Almost half of San Francisco’s residents said they plan to leave the city due to rising crime and a deteriorating quality of life, according to a recent poll.
The poll, commissioned by the San Francisco Chamber of Commerce, showed that 40% of the 500 residents they interviewed plan to leave the city permanently in the next few years.
Additionally, eight out of 10 residents polled said crime had increased in the city, and almost 90% of those polled said the homelessness crisis has gotten worse. About 75% of residents said their quality of life has declined over the past year.
A San Francisco police officer recently blamed the city’s leftist officials for the deteriorating quality of life, arguing that leftists’ refusal to prosecute crime is causing people to leave.
“The ‘criminals first’ agenda from the district attorney [is to blame] because he’s not prosecuting any of those crimes as felonies [or] as a commercial burglary,” Lt. Tracy McCray said of District Attorney Chesa Boudin, who has ordered law enforcement not to prosecute “quality-of-life crimes,” such as drug possession and shoplifting.

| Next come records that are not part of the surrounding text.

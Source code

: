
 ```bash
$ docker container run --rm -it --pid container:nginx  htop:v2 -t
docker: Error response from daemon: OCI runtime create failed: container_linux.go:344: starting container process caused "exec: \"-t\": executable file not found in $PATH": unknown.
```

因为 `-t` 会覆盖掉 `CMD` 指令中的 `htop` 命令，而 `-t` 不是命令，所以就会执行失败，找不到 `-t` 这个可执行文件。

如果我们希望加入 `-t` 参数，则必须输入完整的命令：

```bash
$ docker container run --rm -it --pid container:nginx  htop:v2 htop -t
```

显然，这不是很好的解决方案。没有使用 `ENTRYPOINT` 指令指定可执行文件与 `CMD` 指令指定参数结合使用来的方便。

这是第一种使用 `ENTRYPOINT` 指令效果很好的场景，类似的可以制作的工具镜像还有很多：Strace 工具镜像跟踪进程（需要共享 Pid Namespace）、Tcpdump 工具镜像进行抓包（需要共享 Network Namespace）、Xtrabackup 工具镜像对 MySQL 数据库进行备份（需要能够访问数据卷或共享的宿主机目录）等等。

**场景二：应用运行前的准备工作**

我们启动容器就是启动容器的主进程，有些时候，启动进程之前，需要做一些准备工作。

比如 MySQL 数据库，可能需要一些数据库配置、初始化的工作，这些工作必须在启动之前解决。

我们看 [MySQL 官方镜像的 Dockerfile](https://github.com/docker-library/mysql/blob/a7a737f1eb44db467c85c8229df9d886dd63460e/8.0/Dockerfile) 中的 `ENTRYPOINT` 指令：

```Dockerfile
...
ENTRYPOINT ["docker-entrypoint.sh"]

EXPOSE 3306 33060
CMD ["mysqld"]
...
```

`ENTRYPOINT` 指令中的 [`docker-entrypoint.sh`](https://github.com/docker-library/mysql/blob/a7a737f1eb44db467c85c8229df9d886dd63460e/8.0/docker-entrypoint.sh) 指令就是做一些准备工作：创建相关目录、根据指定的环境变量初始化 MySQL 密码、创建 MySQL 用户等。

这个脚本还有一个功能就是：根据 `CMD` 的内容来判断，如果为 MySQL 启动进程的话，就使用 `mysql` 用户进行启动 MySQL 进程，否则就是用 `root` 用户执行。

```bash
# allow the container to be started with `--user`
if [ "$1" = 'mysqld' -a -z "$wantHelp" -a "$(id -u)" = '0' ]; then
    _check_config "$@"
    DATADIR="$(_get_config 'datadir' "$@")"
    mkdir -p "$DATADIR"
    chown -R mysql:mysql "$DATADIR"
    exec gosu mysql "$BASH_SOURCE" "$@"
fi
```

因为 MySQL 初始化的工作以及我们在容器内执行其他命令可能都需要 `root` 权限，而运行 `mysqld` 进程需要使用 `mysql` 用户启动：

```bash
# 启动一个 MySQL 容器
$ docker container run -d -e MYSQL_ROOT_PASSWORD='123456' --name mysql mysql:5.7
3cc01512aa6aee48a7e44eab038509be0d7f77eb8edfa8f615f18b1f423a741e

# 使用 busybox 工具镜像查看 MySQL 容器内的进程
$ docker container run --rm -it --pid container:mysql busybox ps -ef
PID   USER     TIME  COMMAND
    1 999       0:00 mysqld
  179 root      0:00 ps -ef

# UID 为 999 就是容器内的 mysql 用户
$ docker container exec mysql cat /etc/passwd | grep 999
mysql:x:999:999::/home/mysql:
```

McCray cited a recent incident caught on video in which a man with a bicycle was seen filling a trash bag with goods from a Walgreens while a security guard and customer watched and filmed the theft.
This just happened at the @Walgreens on Gough & Fell Streets in San Francisco. #NoConsequences @chesaboudin pic.twitter.com/uSbnTQQk4J
— Lyanne Melendez (@LyanneMelendez) June 14, 2021
“What happened in that Walgreens has been going on in the city for quite a while,” McCray told Fox News. “I’m used to it. I mean we could have a greatest hits compilation of people just walking in and cleaning out the store shelves and security guards, the people who work there, just standing by helplessly because they can’t do anything.”
The San Francisco Chamber of Commerce said the poll proves the city needs to take rising crime and homelessness more seriously.
“Considered in light of the pandemic, these views are somewhat unsurprising. However, what stands out in the polling results is the strikingly high and consistent number of respondents who now view homeless and crime as the leading problems facing the City,” the chamber said.